The Reserve Bank of India has decided that Basel III standards for capital (equity) and liquidity shall apply for lenders operating in the country.
That means that in India they will keep applying the regulatory pillar of more-perceived-credit-risk-more-equity and less-perceived-credit-risk-less equity.
Which means lenders in India will be able to leverage their equity, and the support they receive from taxpayers, much more with net margins collected on loans to those perceived as “safe” than on loans to those perceived as “risky”.
Which means that lenders in India will make much higher risk adjusted returns on equity when lending to those perceived as “safe” than on loans to those perceived as “risky”.
Which means that lenders in India are doomed to lend too much at too low rates to those perceived as “absolutely safe” and too little at too high rates to those perceived as “risky”, like the SMEs, entrepreneurs and start-ups.
That, for a developing country, does not sound so smart, in fact it is quite dumb.
And all this happens probably only so that some Indian regulators can show off in front of their colleagues in the developed countries.
But, even for developed countries that Basel pillar is dumb.
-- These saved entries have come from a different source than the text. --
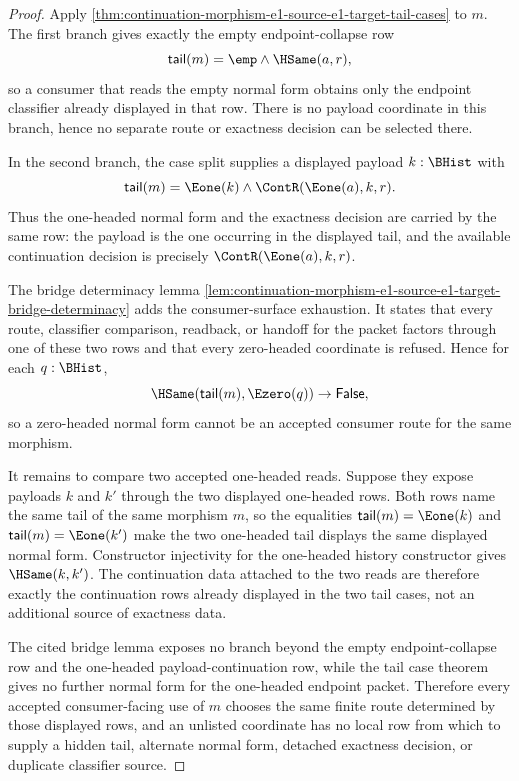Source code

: \begin{proof}
Apply \autoref{thm:continuation-morphism-e1-source-e1-target-tail-cases} to
$m$. The first branch gives exactly the empty endpoint-collapse row
$$
\mathsf{tail}(m)=\emp\land\HSame(a,r),
$$
so a consumer that reads the empty normal form obtains only the endpoint
classifier already displayed in that row. There is no payload coordinate in
this branch, hence no separate route or exactness decision can be selected
there.

In the second branch, the case split supplies a displayed payload $k:\BHist$
with
$$
\mathsf{tail}(m)=\Eone(k)\land\ContR(\Eone(a),k,r).
$$
Thus the one-headed normal form and the exactness decision are carried by the
same row: the payload is the one occurring in the displayed tail, and the
available continuation decision is precisely $\ContR(\Eone(a),k,r)$.

The bridge determinacy lemma
\autoref{lem:continuation-morphism-e1-source-e1-target-bridge-determinacy}
adds the consumer-surface exhaustion. It states that every route, classifier
comparison, readback, or handoff for the packet factors through one of these
two rows and that every zero-headed coordinate is refused. Hence for each
$q:\BHist$,
$$
\HSame(\mathsf{tail}(m),\Ezero(q))\to\mathsf{False},
$$
so a zero-headed normal form cannot be an accepted consumer route for the same
morphism.

It remains to compare two accepted one-headed reads. Suppose they expose
payloads $k$ and $k'$ through the two displayed one-headed rows. Both rows name
the same tail of the same morphism $m$, so the equalities
$\mathsf{tail}(m)=\Eone(k)$ and $\mathsf{tail}(m)=\Eone(k')$ make the two
one-headed tail displays the same displayed normal form. Constructor
injectivity for the one-headed history constructor gives $\HSame(k,k')$. The
continuation data attached to the two reads are therefore exactly the
continuation rows already displayed in the two tail cases, not an additional
source of exactness data.

The cited bridge lemma exposes no branch beyond the empty endpoint-collapse row
and the one-headed payload-continuation row, while the tail case theorem gives
no further normal form for the one-headed endpoint packet. Therefore every
accepted consumer-facing use of $m$ chooses the same finite route determined by
those displayed rows, and an unlisted coordinate has no local row from which to
supply a hidden tail, alternate normal form, detached exactness decision, or
duplicate classifier source.
\end{proof}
It is like if a young professional setting up his retirement account he tells his investment manager: “I will pay you much higher commission on earned returns from investments in what is thought safe than what I will pay for the case of investments in what seems risky”. That will lead to excessive risk aversion and probably cause him a very poor retirement income.
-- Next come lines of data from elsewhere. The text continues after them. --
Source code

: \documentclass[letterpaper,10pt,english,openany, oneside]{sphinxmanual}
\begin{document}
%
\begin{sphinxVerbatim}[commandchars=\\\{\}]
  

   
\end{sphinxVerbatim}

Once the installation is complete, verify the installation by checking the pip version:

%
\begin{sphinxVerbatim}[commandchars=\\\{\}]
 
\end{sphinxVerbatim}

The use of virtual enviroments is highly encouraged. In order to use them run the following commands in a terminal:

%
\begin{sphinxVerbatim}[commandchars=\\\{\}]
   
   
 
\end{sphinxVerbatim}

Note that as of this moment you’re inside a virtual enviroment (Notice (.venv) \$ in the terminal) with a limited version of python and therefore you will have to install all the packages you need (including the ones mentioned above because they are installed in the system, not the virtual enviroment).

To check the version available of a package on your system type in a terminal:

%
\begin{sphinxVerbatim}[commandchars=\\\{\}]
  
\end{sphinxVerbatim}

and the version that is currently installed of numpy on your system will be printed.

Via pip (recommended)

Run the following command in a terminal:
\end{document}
Have India and other developing countries completely forgotten that risk-taking is the prime oxygen of any development?
Developing countries have clearly forgotten what made them develop… and have now, with these regulations that so odiously discriminate against the fair access to bank credit of “the risky” have call it quits, and begun un-developing.
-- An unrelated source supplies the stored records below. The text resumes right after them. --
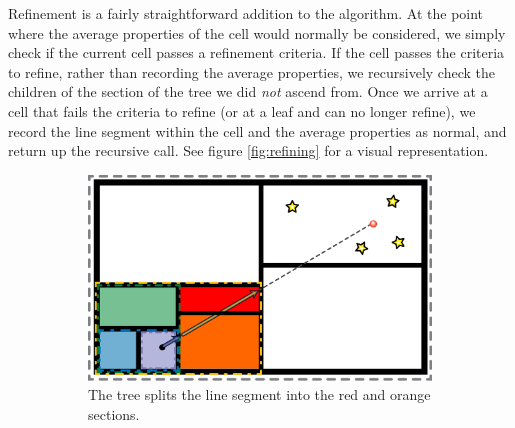 Refinement is a fairly straightforward addition to the algorithm. At the point where the average properties of the cell would normally be considered, we simply check if the current cell passes a refinement criteria. If the cell passes the criteria to refine, rather than recording the average properties, we recursively check the children of the section of the tree we did \emph{not} ascend from. Once we arrive at a cell that fails the criteria to refine (or at a leaf and can no longer refine), we record the line segment within the cell and the average properties as normal, and return up the recursive call. See figure \ref{fig:refining} for a visual representation.

\begin{figure}
        \centering
        \begin{subfigure}[b]{0.45\textwidth}
                \includegraphics[width=\textwidth]{graphics/refinement.eps}
                \caption{The tree splits the line segment into the red and orange sections.}
                \label{fig:refinetree}
        \end{subfigure}
        ~ 
        \begin{subfigure}[b]{0.45\textwidth}

\end{subfigure}
\end{figure}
And all for nothing since never ever do major bank crises result from excessive exposure to what is perceived as risky, these do always, no exceptions, result from excessive exposures to something perceived as absolutely safe, but that ex post turned out very risky.
PS. From some things I have heard about India, and from some experiences I have had in my country, Venezuela, it would seem that equity requirements based on closeness-to-borrower ratings could make some sense. The closer the bank, and its board are to the borrower, for instance they could be siblings, the higher the equity requirement.